El tipo decide caminar, pita el faso con desdén y administra el humo; mira nostálgico el paisaje, los talleres del ferrocarril, las vías infinitas.
El tren se detiene donde siempre, los pendejos no dejan de jugar a la pelota y por más que alienten del furgón el marcador no se quiebra.
Una pared pintarrajeada afirma que Luca vive. El tipo lo vio la vez que cantó del lado sur.
A veces silba para romper el silencio, a veces recuerda para no sentirse solo.
Un avión que invita a votar por un fulano interrumpe su extravío y un rrope ladra al cielo reprobándolo.

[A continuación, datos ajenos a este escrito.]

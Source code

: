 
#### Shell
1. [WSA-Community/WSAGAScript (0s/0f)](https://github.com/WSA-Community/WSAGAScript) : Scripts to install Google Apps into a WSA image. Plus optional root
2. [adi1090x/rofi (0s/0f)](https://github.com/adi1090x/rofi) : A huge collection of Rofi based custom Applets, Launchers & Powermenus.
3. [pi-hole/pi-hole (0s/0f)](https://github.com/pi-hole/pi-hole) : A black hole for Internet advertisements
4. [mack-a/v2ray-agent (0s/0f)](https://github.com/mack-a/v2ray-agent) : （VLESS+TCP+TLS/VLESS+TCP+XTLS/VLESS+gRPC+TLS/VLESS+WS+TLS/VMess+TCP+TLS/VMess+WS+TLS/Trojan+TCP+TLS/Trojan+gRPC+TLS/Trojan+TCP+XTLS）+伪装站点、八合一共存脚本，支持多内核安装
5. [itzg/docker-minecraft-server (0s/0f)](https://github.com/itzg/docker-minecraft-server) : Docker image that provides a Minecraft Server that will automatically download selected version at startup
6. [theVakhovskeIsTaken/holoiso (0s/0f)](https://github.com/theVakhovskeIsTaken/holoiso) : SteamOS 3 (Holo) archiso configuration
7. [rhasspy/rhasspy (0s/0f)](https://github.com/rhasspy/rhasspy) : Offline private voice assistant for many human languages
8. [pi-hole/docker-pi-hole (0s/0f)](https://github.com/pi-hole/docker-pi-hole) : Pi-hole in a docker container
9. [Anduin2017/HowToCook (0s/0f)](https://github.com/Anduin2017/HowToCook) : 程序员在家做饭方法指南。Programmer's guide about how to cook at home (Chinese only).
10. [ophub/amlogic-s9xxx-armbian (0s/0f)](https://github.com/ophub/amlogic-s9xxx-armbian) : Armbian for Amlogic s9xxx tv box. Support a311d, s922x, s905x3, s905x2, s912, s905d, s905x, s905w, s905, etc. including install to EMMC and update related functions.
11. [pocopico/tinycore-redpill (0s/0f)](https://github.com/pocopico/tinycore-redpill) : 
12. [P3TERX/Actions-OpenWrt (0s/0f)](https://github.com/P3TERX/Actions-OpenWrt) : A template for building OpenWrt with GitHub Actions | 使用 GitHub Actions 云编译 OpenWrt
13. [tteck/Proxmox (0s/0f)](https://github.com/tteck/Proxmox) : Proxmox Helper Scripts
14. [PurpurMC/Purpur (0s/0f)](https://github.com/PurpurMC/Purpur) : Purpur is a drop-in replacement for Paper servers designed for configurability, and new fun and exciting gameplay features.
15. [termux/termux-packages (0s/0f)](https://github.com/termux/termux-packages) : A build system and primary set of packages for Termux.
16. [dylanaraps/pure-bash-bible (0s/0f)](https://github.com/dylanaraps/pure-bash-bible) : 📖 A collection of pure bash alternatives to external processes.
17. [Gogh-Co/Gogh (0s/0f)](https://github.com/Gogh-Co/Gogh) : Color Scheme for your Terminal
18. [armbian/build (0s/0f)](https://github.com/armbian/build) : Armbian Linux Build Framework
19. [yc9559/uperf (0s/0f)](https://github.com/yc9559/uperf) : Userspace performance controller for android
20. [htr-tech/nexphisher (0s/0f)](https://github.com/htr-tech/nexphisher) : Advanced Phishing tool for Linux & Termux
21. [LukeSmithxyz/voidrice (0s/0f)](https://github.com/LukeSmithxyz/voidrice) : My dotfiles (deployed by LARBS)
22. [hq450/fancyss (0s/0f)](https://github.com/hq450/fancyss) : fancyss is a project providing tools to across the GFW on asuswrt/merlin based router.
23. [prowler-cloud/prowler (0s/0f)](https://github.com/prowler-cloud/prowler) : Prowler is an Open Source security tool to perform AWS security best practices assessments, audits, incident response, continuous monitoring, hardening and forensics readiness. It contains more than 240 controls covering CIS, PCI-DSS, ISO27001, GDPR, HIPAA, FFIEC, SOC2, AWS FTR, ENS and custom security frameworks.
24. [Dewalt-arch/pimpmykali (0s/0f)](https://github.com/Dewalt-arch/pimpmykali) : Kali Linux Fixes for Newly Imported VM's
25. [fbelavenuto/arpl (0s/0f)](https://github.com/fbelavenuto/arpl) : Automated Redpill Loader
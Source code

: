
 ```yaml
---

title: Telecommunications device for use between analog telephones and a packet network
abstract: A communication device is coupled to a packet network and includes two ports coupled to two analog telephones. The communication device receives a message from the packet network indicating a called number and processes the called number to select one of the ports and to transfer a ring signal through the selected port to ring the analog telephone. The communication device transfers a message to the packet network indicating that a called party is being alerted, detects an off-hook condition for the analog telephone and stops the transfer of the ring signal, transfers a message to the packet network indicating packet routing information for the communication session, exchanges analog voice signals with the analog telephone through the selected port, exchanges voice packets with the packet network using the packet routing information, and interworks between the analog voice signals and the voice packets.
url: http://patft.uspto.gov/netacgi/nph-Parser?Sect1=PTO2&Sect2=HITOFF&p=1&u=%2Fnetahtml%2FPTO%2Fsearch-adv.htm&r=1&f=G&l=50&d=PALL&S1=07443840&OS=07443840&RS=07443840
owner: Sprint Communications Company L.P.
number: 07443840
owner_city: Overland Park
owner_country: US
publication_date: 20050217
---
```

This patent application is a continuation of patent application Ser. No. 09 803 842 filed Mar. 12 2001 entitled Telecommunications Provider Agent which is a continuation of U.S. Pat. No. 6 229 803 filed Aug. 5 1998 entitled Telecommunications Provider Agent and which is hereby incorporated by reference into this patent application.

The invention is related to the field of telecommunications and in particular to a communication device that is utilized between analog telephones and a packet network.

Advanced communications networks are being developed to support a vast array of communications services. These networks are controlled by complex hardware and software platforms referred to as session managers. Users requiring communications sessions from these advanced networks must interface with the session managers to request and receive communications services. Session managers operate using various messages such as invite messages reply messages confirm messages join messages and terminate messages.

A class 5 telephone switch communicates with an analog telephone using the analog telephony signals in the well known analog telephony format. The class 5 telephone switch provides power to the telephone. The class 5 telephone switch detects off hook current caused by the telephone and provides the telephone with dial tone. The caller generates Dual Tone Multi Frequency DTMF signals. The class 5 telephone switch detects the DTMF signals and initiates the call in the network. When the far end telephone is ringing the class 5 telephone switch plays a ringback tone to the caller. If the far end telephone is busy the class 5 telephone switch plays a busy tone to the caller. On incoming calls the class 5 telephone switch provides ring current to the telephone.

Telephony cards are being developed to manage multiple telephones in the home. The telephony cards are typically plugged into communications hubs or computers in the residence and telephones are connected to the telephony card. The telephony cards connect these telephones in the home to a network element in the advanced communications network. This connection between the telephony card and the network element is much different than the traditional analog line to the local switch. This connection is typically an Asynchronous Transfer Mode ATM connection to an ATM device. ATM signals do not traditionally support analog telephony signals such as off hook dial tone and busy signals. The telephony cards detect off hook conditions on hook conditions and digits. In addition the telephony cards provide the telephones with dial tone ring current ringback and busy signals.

El tipo parece reír y se aleja.
Desde el puente peatonal ve la ciudad como un turista y se sorprende con los edificios que le crecieron; oye que en la parada del bondi dos albañiles se hacen daño hablando de River y toman una fresca en un envase de gaseosa.
Las gentes huyen de la rutina trepadas al tren del atardecer. El tipo canturrea la de Pappo mientras baja la escalera.
La milonga de la avenida desafina; persianas bajas, vidrios rotos, marquesinas heridas de muerte. Vagones que ardieron, veredas que enviudaron de peatones, galpones que derraman soledades.
Dos cobanis toman mate, custodian el tedio y se les pasa la vida. Los automovilistas insisten en correr una carrera absurda y sin final.
El tipo advierte una barata de ollas que jamás comprará; en cada camionero intuye un fugitivo y en cada esquina alguien que espera.
La avenida tiene la mirada triste, historias irresolutas y atajos para escaparse; amores truncos, un revólver sin balas y una tormenta al acecho. Él es la avenida.
El tipo aún busca a la chica que le enseñó a besar mas encuentra calles vacías; se pondría a llorar si no le diese vergüenza.
Al llegar a la estación, el gentío persigue colectivos. Mañana será igual. Esquiva las miradas de los fantasmas y se mete en el boliche.
Las caras amigas, el diario arrugado, el puchero de falda y el vino; Carlitos adivina siempre. El feca y la vuelta a casa.
Las cámaras filman sin preguntar –algunos se peinan, piensa–; el tipo se va antes que llueva, el tipo tiene la pena de Discepolín.